I don't know who invents these things, but I want to take advantage of it in a particular way this year.  I would like to use my personal Blog and Facebook space to celebrate, encourage and support pastors of local churches in a concentrated way over the entire month.

But I should make something clear here, right at the beginning.  I no longer serve as a pastor of a local church.  So perhaps I now speak from an 'outside' perspective.  At least as far as an official capacity goes.  Then again, inside of me there is still a pastor.  I think that was true long before anyone called me pastor, and will likely be true no matter what else I might be called in the future.    So my perspective will be anything but objective.
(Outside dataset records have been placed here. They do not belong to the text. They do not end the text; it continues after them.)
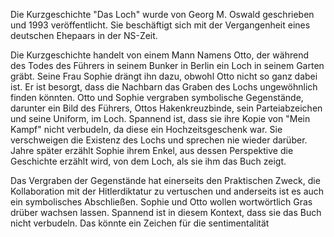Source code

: Die Kurzgeschichte "Das Loch" wurde von Georg M. Oswald geschrieben und 1993 veröffentlicht. Sie beschäftigt sich mit der Vergangenheit eines deutschen Ehepaars in der NS-Zeit.

Die Kurzgeschichte handelt von einem Mann Namens Otto, der während des Todes des Führers in seinem Bunker in Berlin ein Loch in seinem Garten gräbt. Seine Frau Sophie drängt ihn dazu, obwohl Otto nicht so ganz dabei ist. 
Er ist besorgt, dass die Nachbarn das Graben des Lochs ungewöhnlich finden könnten. Otto und Sophie vergraben symbolische Gegenstände, darunter ein Bild des Führers, Ottos Hakenkreuzbinde, sein Parteiabzeichen und seine Uniform, im Loch. Spannend ist, dass sie ihre Kopie von "Mein Kampf" nicht verbudeln, da diese ein Hochzeitsgeschenk war. Sie verschweigen die Existenz des Lochs und sprechen nie wieder darüber. Jahre später erzählt Sophie ihrem Enkel, aus dessen Perspektive die Geschichte erzählt wird, von dem Loch, als sie ihm das Buch zeigt.

Das Vergraben der Gegenstände hat einerseits den Praktischen Zweck, die Kollaboration mit der Hitlerdiktatur zu vertuschen und anderseits ist es auch ein symbolisches Abschließen. Sophie und Otto wollen wortwörtlich Gras drüber wachsen lassen. Spannend ist in diesem Kontext, dass sie das Buch nicht verbudeln. Das könnte ein Zeichen für die sentimentalität 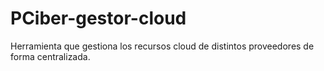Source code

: # PCiber-gestor-cloud
Herramienta que gestiona los recursos cloud de distintos proveedores de forma centralizada.
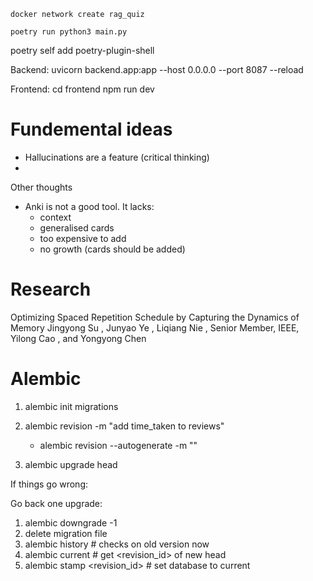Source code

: 


`docker network create rag_quiz`

`poetry run python3 main.py`

poetry self add poetry-plugin-shell


Backend:
uvicorn backend.app:app --host 0.0.0.0 --port 8087 --reload

Frontend:
cd frontend 
npm run dev

# Fundemental ideas

- Hallucinations are a feature (critical thinking)
- 

Other thoughts 
- Anki is not a good tool. It lacks:
    - context
    - generalised cards 
    - too expensive to add 
    - no growth (cards should be added)


# Research 
Optimizing Spaced Repetition Schedule by Capturing the Dynamics of Memory
Jingyong Su , Junyao Ye , Liqiang Nie , Senior Member, IEEE, Yilong Cao , and Yongyong Chen


# Alembic 

1. alembic init migrations 

1. alembic revision -m "add time_taken to reviews"
    - alembic revision --autogenerate -m ""
2. alembic upgrade head

If things go wrong: 

Go back one upgrade: 
1. alembic downgrade -1 
2. delete migration file 
3. alembic history # checks on old version now 
4. alembic current # get <revision_id> of new head 
5. alembic stamp <revision_id> # set database to current 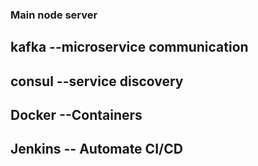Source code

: ### Main node server

## kafka  --microservice communication 
## consul --service discovery
## Docker --Containers
## Jenkins -- Automate CI/CD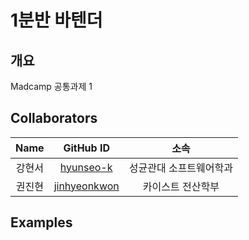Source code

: # 1분반 바텐더
## 개요
Madcamp 공통과제 1 

## Collaborators
|Name|                    GitHub ID                    |        소속        |
|:---:|:-----------------------------------------------:|:------------------:|
|강현서|    [hyunseo-k](https://github.com/hyunseo-k)    | 성균관대 소프트웨어학과 |
|권진현|    [jinhyeonkwon](https://github.com/jinhyeonkwon)    | 카이스트 전산학부 |

## Examples


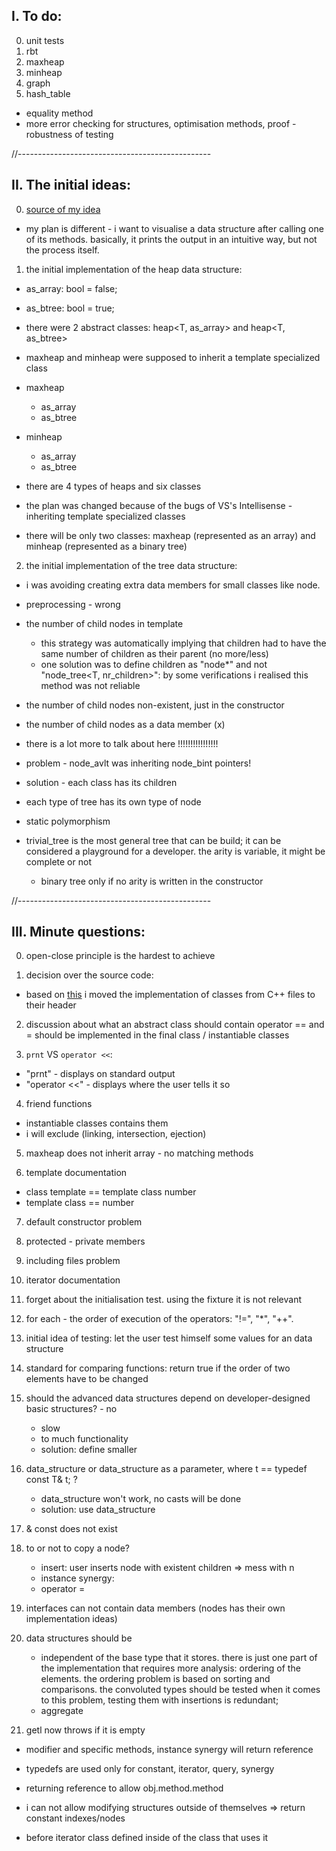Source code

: ## I. To do:
0. unit tests
0. rbt
1. maxheap
2. minheap
3. graph
4. hash_table

- equality method
- more error checking for structures, optimisation methods, proof - robustness of testing

//------------------------------------------------

## II. The initial ideas:

0. [source of my idea](https://www.cs.usfca.edu/~galles/visualization/)
- my plan is different - i want to visualise a data structure after calling one of its methods. basically, it prints the output in an intuitive way, but not the process itself.

1. the initial implementation of the heap data structure:
- as_array: bool = false;
- as_btree: bool = true;
- there were 2 abstract classes: heap<T, as_array> and heap<T, as_btree>
- maxheap and minheap were supposed to inherit a template specialized class

- maxheap
	- as_array
	- as_btree
- minheap
	- as_array
	- as_btree

- there are 4 types of heaps and six classes
- the plan was changed because of the bugs of VS's Intellisense - inheriting template specialized classes
- there will be only two classes: maxheap<T> (represented as an array) and minheap<T> (represented as a binary tree)

2. the initial implementation of the tree data structure:

- i was avoiding creating extra data members for small classes like node.

- preprocessing - wrong
- the number of child nodes in template
	- this strategy was automatically implying that children had to have the same number of children as their parent (no more/less)
	- one solution was to define children as "node<T>*" and not "node_tree<T, nr_children>": by some verifications i realised this method was not reliable 
- the number of child nodes non-existent, just in the constructor
- the number of child nodes as a data member (x)
- there is a lot more to talk about here !!!!!!!!!!!!!!!!

- problem - node_avlt was inheriting node_bint pointers!
- solution - each class has its children
- each type of tree has its own type of node
- static polymorphism 

- trivial_tree is the most general tree that can be build; it can be considered a playground for a developer. the arity is variable, it might be complete or not
	- binary tree only if no arity is written in the constructor

//------------------------------------------------

## III. Minute questions:

0. open-close principle is the hardest to achieve

1. decision over the source code:
- based on [this](https://www.learncpp.com/cpp-tutorial/class-templates-with-member-functions/) i moved the implementation of classes from C++ files to their header 

2. discussion about what an abstract class should contain operator == and = should be implemented in the final class / instantiable classes

3. `prnt` VS `operator <<`:
- "prnt" - displays on standard output
- "operator <<" - displays where the user tells it so

4. friend functions
- instantiable classes contains them
- i will exclude (linking, intersection, ejection)

5. maxheap does not inherit array - no matching methods

6. template documentation
- class template == template<class t> class number
- template class == number<int>

7. default constructor problem
8. protected - private members
9. including files problem
0. iterator documentation
1. forget about the initialisation test. using the fixture it is not relevant

2. for each - the order of execution of the operators: "!=", "*", "++".

0. initial idea of testing: let the user test himself some values for an data structure

3. standard for comparing functions: return true if the order of two elements have to be changed


4. should the advanced data structures depend on developer-designed basic structures? - no
	- slow 
	- to much functionality
	- solution: define smaller 

5. data_structure<T> or data_structure<t> as a parameter, where t == typedef const T& t; ? 
	- data_structure<t> won't work, no casts will be done
	- solution: use data_structure<T>

6. & const does not exist

7. to or not to copy a node?
	- insert: user inserts node with existent children => mess with n
	- instance synergy: 	
	- operator =

8. interfaces can not contain data members (nodes has their own implementation ideas)
9. data structures should be 
	- independent of the base type that it stores. there is just one part of the implementation that requires more analysis: ordering of the elements. the ordering problem is based on sorting and comparisons. the convoluted types should be tested when it comes to this problem, testing them with insertions is redundant;
	- aggregate

0. getl now throws if it is empty

- modifier and specific methods, instance synergy will return reference
- typedefs are used only for constant, iterator, query, synergy

- returning reference to allow obj.method.method
- i can not allow modifying structures outside of themselves => return constant indexes/nodes
	
- before iterator class defined inside of the class that uses it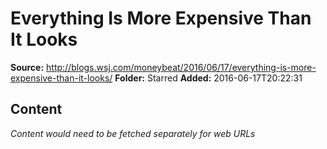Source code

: # Everything Is More Expensive Than It Looks

**Source:** http://blogs.wsj.com/moneybeat/2016/06/17/everything-is-more-expensive-than-it-looks/
**Folder:** Starred
**Added:** 2016-06-17T20:22:31




## Content
*Content would need to be fetched separately for web URLs*
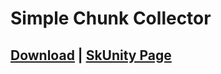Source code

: # Simple Chunk Collector

## [Download](https://minhaskamal.github.io/DownGit/#/home?url=https://github.com/erenkarakal/SkriptHarbor/blob/main/resources/SimpleChunkCollector/simple-chunk-collector.sk) | [SkUnity Page](https://forums.skunity.com/resources/simple-chunk-collector.1605/)
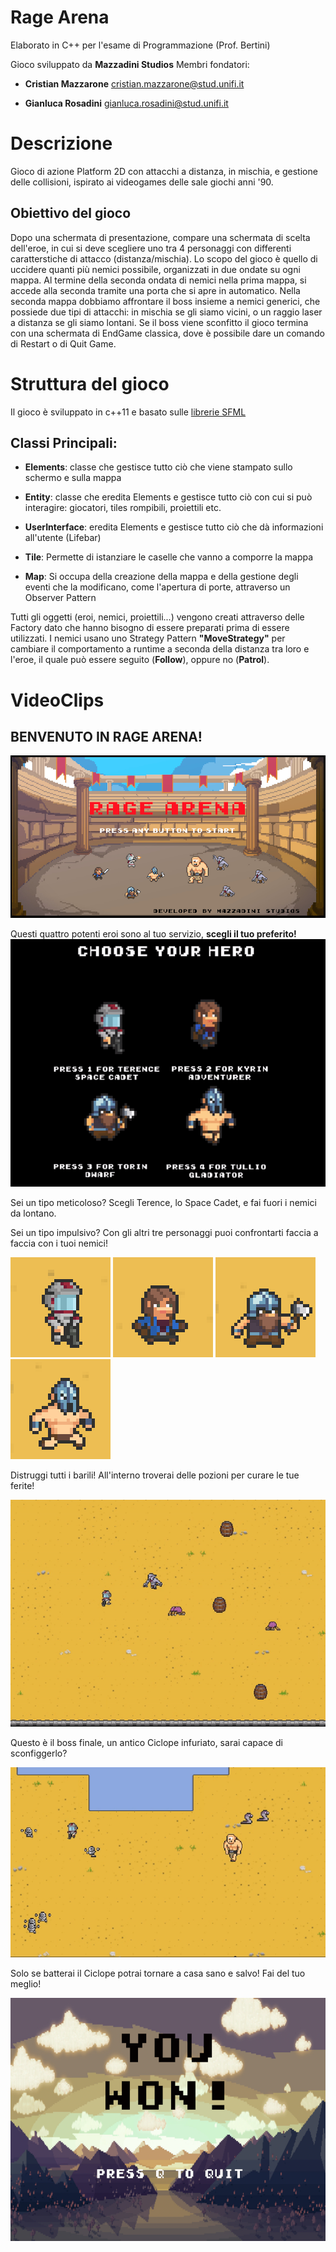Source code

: # Rage Arena
Elaborato in C++ per l'esame di Programmazione (Prof. Bertini)

Gioco sviluppato da **Mazzadini Studios**
Membri fondatori: 
* **Cristian Mazzarone**  <cristian.mazzarone@stud.unifi.it>

* **Gianluca Rosadini** <gianluca.rosadini@stud.unifi.it>

# Descrizione
Gioco di azione Platform 2D con attacchi a distanza, in mischia, e gestione delle collisioni, ispirato ai videogames delle sale giochi anni '90.

## Obiettivo del gioco

Dopo una schermata di presentazione, compare una schermata di scelta dell'eroe, in cui si deve scegliere uno tra 4 personaggi con differenti caratterstiche di attacco (distanza/mischia). 
Lo scopo del gioco è quello di uccidere quanti più nemici possibile, organizzati in due ondate su ogni mappa. 
Al termine della seconda ondata di nemici nella prima mappa, si accede alla seconda tramite una porta che si apre in automatico.
Nella seconda mappa dobbiamo affrontare il boss insieme a nemici generici, che possiede due tipi di attacchi: in mischia se gli siamo vicini, o un raggio laser a distanza se gli siamo lontani.
Se il boss viene sconfitto il gioco termina con una schermata di EndGame classica, dove è possibile dare un comando di Restart o di Quit Game. 


# Struttura del gioco
Il gioco è sviluppato in c++11 e basato sulle [librerie SFML](www.sfml-dev.org)

## Classi Principali:

* **Elements**: classe che gestisce tutto ciò che viene stampato sullo schermo e sulla mappa

* **Entity**: classe che eredita Elements e gestisce tutto ciò con cui si può interagire: giocatori, tiles rompibili, proiettili etc.

* **UserInterface**: eredita Elements e gestisce tutto ciò che dà informazioni all'utente (Lifebar)

* **Tile**: Permette di istanziare le caselle che vanno a comporre la mappa 

* **Map**: Si occupa della creazione della mappa e della gestione degli eventi che la modificano, come l'apertura di porte, attraverso un Observer Pattern

Tutti gli oggetti (eroi, nemici, proiettili...) vengono creati attraverso delle Factory dato che hanno bisogno di essere preparati prima di essere utilizzati. 
I nemici usano uno Strategy Pattern **"MoveStrategy"** per cambiare il comportamento a runtime a seconda della distanza tra loro e l'eroe, il quale può essere seguito (**Follow**), oppure no (**Patrol**).

# VideoClips

## BENVENUTO IN RAGE ARENA!
![alt text](ReadmeContent/presentation.png)

Questi quattro potenti eroi sono al tuo servizio, **scegli il tuo preferito!**
![alt text](ReadmeContent/gifScelta.gif)

Sei un tipo meticoloso? Scegli Terence, lo Space Cadet, e fai fuori i nemici da lontano.

Sei un tipo impulsivo? Con gli altri tre personaggi puoi confrontarti faccia a faccia con i tuoi nemici!

![alt text](ReadmeContent/spaceCadet.gif)
![alt text](ReadmeContent/adventurer.gif)
![alt text](ReadmeContent/dwarf.gif)
![alt text](ReadmeContent/gladiator.gif)

Distruggi tutti i barili! All'interno troverai delle pozioni per curare le tue ferite!

![alt text](ReadmeContent/gif2.gif)

Questo è il boss finale, un antico Ciclope infuriato, sarai capace di sconfiggerlo?

![alt text](ReadmeContent/gif3.gif)

Solo se batterai il Ciclope potrai tornare a casa sano e salvo! Fai del tuo meglio!

![alt text](ReadmeContent/end.png)








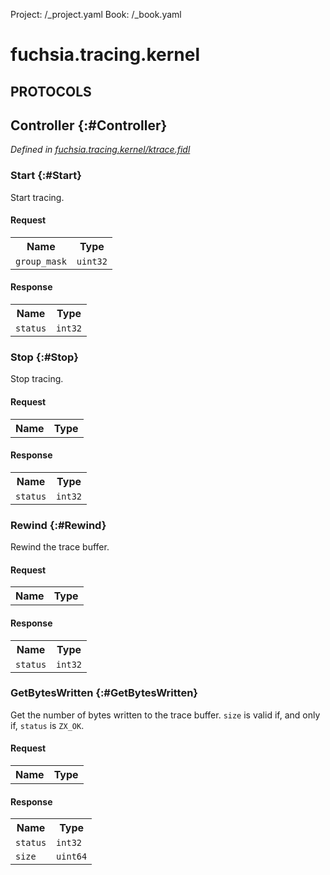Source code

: Project: /_project.yaml
Book: /_book.yaml

# fuchsia.tracing.kernel


## **PROTOCOLS**

## Controller {:#Controller}
*Defined in [fuchsia.tracing.kernel/ktrace.fidl](https://fuchsia.googlesource.com/fuchsia/+/master/zircon/system/fidl/fuchsia-tracing-kernel/ktrace.fidl#12)*


### Start {:#Start}

 Start tracing.

#### Request
<table>
    <tr><th>Name</th><th>Type</th></tr>
    <tr>
            <td><code>group_mask</code></td>
            <td>
                <code>uint32</code>
            </td>
        </tr></table>


#### Response
<table>
    <tr><th>Name</th><th>Type</th></tr>
    <tr>
            <td><code>status</code></td>
            <td>
                <code>int32</code>
            </td>
        </tr></table>

### Stop {:#Stop}

 Stop tracing.

#### Request
<table>
    <tr><th>Name</th><th>Type</th></tr>
    </table>


#### Response
<table>
    <tr><th>Name</th><th>Type</th></tr>
    <tr>
            <td><code>status</code></td>
            <td>
                <code>int32</code>
            </td>
        </tr></table>

### Rewind {:#Rewind}

 Rewind the trace buffer.

#### Request
<table>
    <tr><th>Name</th><th>Type</th></tr>
    </table>


#### Response
<table>
    <tr><th>Name</th><th>Type</th></tr>
    <tr>
            <td><code>status</code></td>
            <td>
                <code>int32</code>
            </td>
        </tr></table>

### GetBytesWritten {:#GetBytesWritten}

 Get the number of bytes written to the trace buffer.
 `size` is valid if, and only if, `status` is `ZX_OK`.

#### Request
<table>
    <tr><th>Name</th><th>Type</th></tr>
    </table>


#### Response
<table>
    <tr><th>Name</th><th>Type</th></tr>
    <tr>
            <td><code>status</code></td>
            <td>
                <code>int32</code>
            </td>
        </tr><tr>
            <td><code>size</code></td>
            <td>
                <code>uint64</code>
            </td>
        </tr></table>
To be honest, I hope to leverage my subjectivity and personal connection to this vocation in such a way that might bring awareness to various issues, ponderings and challenges that are specific to pastoral ministry.

If you're a pastor, my hope is that throughout the month you might be given something truly important, badly needed, or simply helpful for the task at hand.  Maybe this venture of mine will be part of that.  I hope so, but I hope greater things for you.  I hope your people will take the time to thank you for the way you love and serve them.  They can't possibly truly understand all that you do.  But they can let you know how much you mean to them.  I hope they do.  But even more importantly, I hope that whatever is before you in these next four weeks, you might be all the more aware of God's presence and power.

If you're led and taught and loved by a pastor, my hope is that throughout the month you might gain insights into what it's like to lead and teach and love you.  Your pastors study hard and pay attention to their congregations, sacrificing much, so that they can know you and serve you better. It seems only fitting, especially during Clergy Appreciation Month, that we say thank you.

If you've been abused or harmed by a pastor, my heart breaks.  I know this reality in ways that are personally wretched.  And I am so very sorry that someone whom you should have been able to trust broke that trust so profanely.  And this is also true; that's not all of us.  And pastors who are serving in love and faithfulness need to be cheered on so they can keep doing so.

So every day throughout October I will post something, either here or on Facebook only, that in some way acknowledges these spiritual leaders among us.  Scriptures, quotes, book recommendations, stories, ideas about ways to love your pastors, ideas about ways to pastor your people, my own heart ponderings from this new perspective I've been given.  Anything that will bring energy and life and hope to those who labour so beautifully in this mystical thing called a community of faith.